Tech Bowl: How Technology Has Changed the Face of the Super Bowl
By Josh Hill
January 15, 1967. The world was engulfed in the Cold War, Civil Rights was still a hot button issue and Disco had yet to be invented. But on this day, a seismic event occurred that changed the world and would usher in a revolutionary fusion of sports and technology. The revolution wouldn’t actually happen for another 30 years but the pieces were set in place when Super Bowl I kicked off.
Think for a moment about how different the Super Bowl is to day versus how it was in 1967.
Back when the first Super Bowl kicked off, people actually lost footage of the game, as to this day we don’t have a complete visual play-by-play of happened. We know what happened but we can’t actually see every play. Today, games that aren’t even on as massive of scale as the Super Bowl have twenty different television angles with a hundred different lenses you can view the game through from the comfort of your home on a mobile tablet.
Even though we have spotty footage of the Super Bowl today, it was innovative in it’s time. Never before had an NFL game been simulcast on more than one major network before Super Bowl I. The only other time in NFL history this has happened is in 2007 when the Patriots and Giants played in Week 17 when New England was going for an undefeated season.
I’m not that old, so I’m not going to bust out the ol’ back in my day cliché, but even 13 years ago when the Ravens were last in the Super Bowl, it just wasn’t what it is today.
For example, ten years ago we had to sit and watch N’SYNC and Areosmith play the Super Bowl halftime show, but this year, thanks to a crowd sourcing campaign by Pepsi, you don’t have to sit and just watch — you can be in the halftime show.
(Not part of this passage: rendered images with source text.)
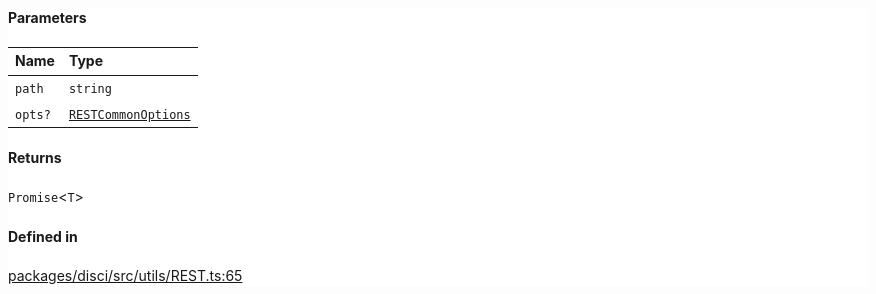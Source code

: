 #### Parameters

| Name | Type |
| :------ | :------ |
| `path` | `string` |
| `opts?` | [`RESTCommonOptions`](../interfaces/RESTCommonOptions.md) |

#### Returns

`Promise`<`T`\>

#### Defined in

[packages/disci/src/utils/REST.ts:65](https://github.com/typicalninja493/disci/blob/1035cbc/packages/disci/src/utils/REST.ts#L65)
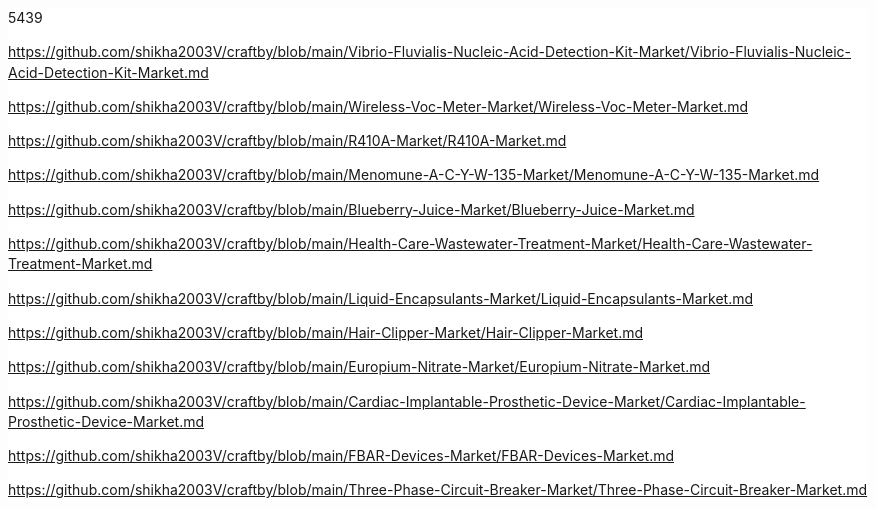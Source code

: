 5439</p><p><a href="https://github.com/shikha2003V/craftby/blob/main/Vibrio-Fluvialis-Nucleic-Acid-Detection-Kit-Market/Vibrio-Fluvialis-Nucleic-Acid-Detection-Kit-Market.md">https://github.com/shikha2003V/craftby/blob/main/Vibrio-Fluvialis-Nucleic-Acid-Detection-Kit-Market/Vibrio-Fluvialis-Nucleic-Acid-Detection-Kit-Market.md</a></p><p><a href="https://github.com/shikha2003V/craftby/blob/main/Wireless-Voc-Meter-Market/Wireless-Voc-Meter-Market.md">https://github.com/shikha2003V/craftby/blob/main/Wireless-Voc-Meter-Market/Wireless-Voc-Meter-Market.md</a></p><p><a href="https://github.com/shikha2003V/craftby/blob/main/R410A-Market/R410A-Market.md">https://github.com/shikha2003V/craftby/blob/main/R410A-Market/R410A-Market.md</a></p><p><a href="https://github.com/shikha2003V/craftby/blob/main/Menomune-A-C-Y-W-135-Market/Menomune-A-C-Y-W-135-Market.md">https://github.com/shikha2003V/craftby/blob/main/Menomune-A-C-Y-W-135-Market/Menomune-A-C-Y-W-135-Market.md</a></p><p><a href="https://github.com/shikha2003V/craftby/blob/main/Blueberry-Juice-Market/Blueberry-Juice-Market.md">https://github.com/shikha2003V/craftby/blob/main/Blueberry-Juice-Market/Blueberry-Juice-Market.md</a></p><p><a href="https://github.com/shikha2003V/craftby/blob/main/Health-Care-Wastewater-Treatment-Market/Health-Care-Wastewater-Treatment-Market.md">https://github.com/shikha2003V/craftby/blob/main/Health-Care-Wastewater-Treatment-Market/Health-Care-Wastewater-Treatment-Market.md</a></p><p><a href="https://github.com/shikha2003V/craftby/blob/main/Liquid-Encapsulants-Market/Liquid-Encapsulants-Market.md">https://github.com/shikha2003V/craftby/blob/main/Liquid-Encapsulants-Market/Liquid-Encapsulants-Market.md</a></p><p><a href="https://github.com/shikha2003V/craftby/blob/main/Hair-Clipper-Market/Hair-Clipper-Market.md">https://github.com/shikha2003V/craftby/blob/main/Hair-Clipper-Market/Hair-Clipper-Market.md</a></p><p><a href="https://github.com/shikha2003V/craftby/blob/main/Europium-Nitrate-Market/Europium-Nitrate-Market.md">https://github.com/shikha2003V/craftby/blob/main/Europium-Nitrate-Market/Europium-Nitrate-Market.md</a></p><p><a href="https://github.com/shikha2003V/craftby/blob/main/Cardiac-Implantable-Prosthetic-Device-Market/Cardiac-Implantable-Prosthetic-Device-Market.md">https://github.com/shikha2003V/craftby/blob/main/Cardiac-Implantable-Prosthetic-Device-Market/Cardiac-Implantable-Prosthetic-Device-Market.md</a></p><p><a href="https://github.com/shikha2003V/craftby/blob/main/FBAR-Devices-Market/FBAR-Devices-Market.md">https://github.com/shikha2003V/craftby/blob/main/FBAR-Devices-Market/FBAR-Devices-Market.md</a></p><p><a href="https://github.com/shikha2003V/craftby/blob/main/Three-Phase-Circuit-Breaker-Market/Three-Phase-Circuit-Breaker-Market.md">https://github.com/shikha2003V/craftby/blob/main/Three-Phase-Circuit-Breaker-Market/Three-Phase-Circuit-Breaker-Market.md</a></p>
For years now we’ve been able to interactively choose what Super Bowl commercials we want to see and select certain aspects of the game we want to participate in. Think about the commercials in 1967 compared to today; do you think something like the Bud Bowl would have been able to exist where you buy a ticket in advance of a commercial and see if your ticket has the winning score?
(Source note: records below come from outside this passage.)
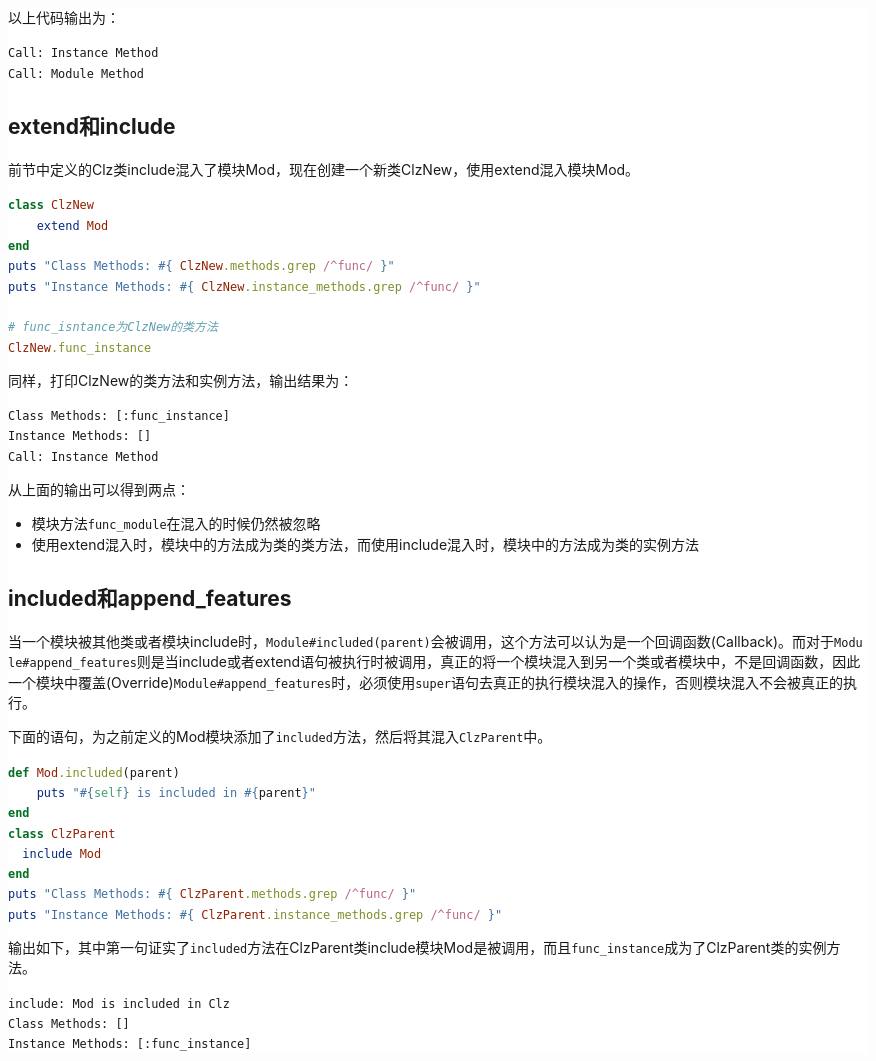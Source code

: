 以上代码输出为：

    Call: Instance Method
    Call: Module Method

## extend和include

前节中定义的Clz类include混入了模块Mod，现在创建一个新类ClzNew，使用extend混入模块Mod。

```ruby
class ClzNew
    extend Mod
end
puts "Class Methods: #{ ClzNew.methods.grep /^func/ }"
puts "Instance Methods: #{ ClzNew.instance_methods.grep /^func/ }"

# func_isntance为ClzNew的类方法
ClzNew.func_instance
```

同样，打印ClzNew的类方法和实例方法，输出结果为：

    Class Methods: [:func_instance]
    Instance Methods: []
    Call: Instance Method

从上面的输出可以得到两点：

* 模块方法`func_module`在混入的时候仍然被忽略
* 使用extend混入时，模块中的方法成为类的类方法，而使用include混入时，模块中的方法成为类的实例方法

## included和append_features

当一个模块被其他类或者模块include时，`Module#included(parent)`会被调用，这个方法可以认为是一个回调函数(Callback)。而对于`Module#append_features`则是当include或者extend语句被执行时被调用，真正的将一个模块混入到另一个类或者模块中，不是回调函数，因此一个模块中覆盖(Override)`Module#append_features`时，必须使用`super`语句去真正的执行模块混入的操作，否则模块混入不会被真正的执行。

下面的语句，为之前定义的Mod模块添加了`included`方法，然后将其混入`ClzParent`中。

```ruby
def Mod.included(parent)
    puts "#{self} is included in #{parent}"
end
class ClzParent
  include Mod
end
puts "Class Methods: #{ ClzParent.methods.grep /^func/ }"
puts "Instance Methods: #{ ClzParent.instance_methods.grep /^func/ }"
```

输出如下，其中第一句证实了`included`方法在ClzParent类include模块Mod是被调用，而且`func_instance`成为了ClzParent类的实例方法。

    include: Mod is included in Clz
    Class Methods: []
    Instance Methods: [:func_instance]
Bud Bowl didn’t invent this type of home viewing participation, but thanks to the explosion of television in the years since Super Bowl I, it was able to become a successful (albeit kind of lame) advertising campaign. Bud Bowl was a game within a game — Inception, eat your heart out.
Even think of something as simple as Twitter. We don’t have to even actually have to watch the game to know what’s going on or at the very least we can have our own customized commentary track to the events we’re watching on TV.
When Kevin Dyson was tackled a yard short of the endzone in Super Bowl XXXIV, the only people we could comment on the play to were the people at our Super Bowl parties. If that play had happened today, it would have broken Twitter.
Before the technology boom, going to the Super Bowl was an event, and while it’s still an event today, a bigger and equally looked forward to event is Super Bowl parties. The best Super Bowl party you could get 30 years ago was tailgating outside the stadium, but today we can watch that game in our homes on five different television in five different languages with crystal clear picture quality.
Pretty soon, with the advancement of 3D technology, we’ll be able to play in the Super Bowl, or at least feel like we are. Surround sound stereo systems have taken single channel radio play-by-play and inflated it into feeling like you’re actually at the game. DVR has given us the ability to literally pause the game while we take a bathroom break or rewind the action to see a great play one more time.
We live in an age of taking things for granted, and many of us have now simply been born into this world where this is the only way we know how to view the Super Bowl. But while you’re drooling over your wings, fumbling between six different remotes for ten different devices, complaining about how your cable company;s poor signal is preventing you from seeing every single blade of grass on the field — remember how things used to be and how drastically the things we take for granted have altered and enhanced our Super Bowl viewing experience.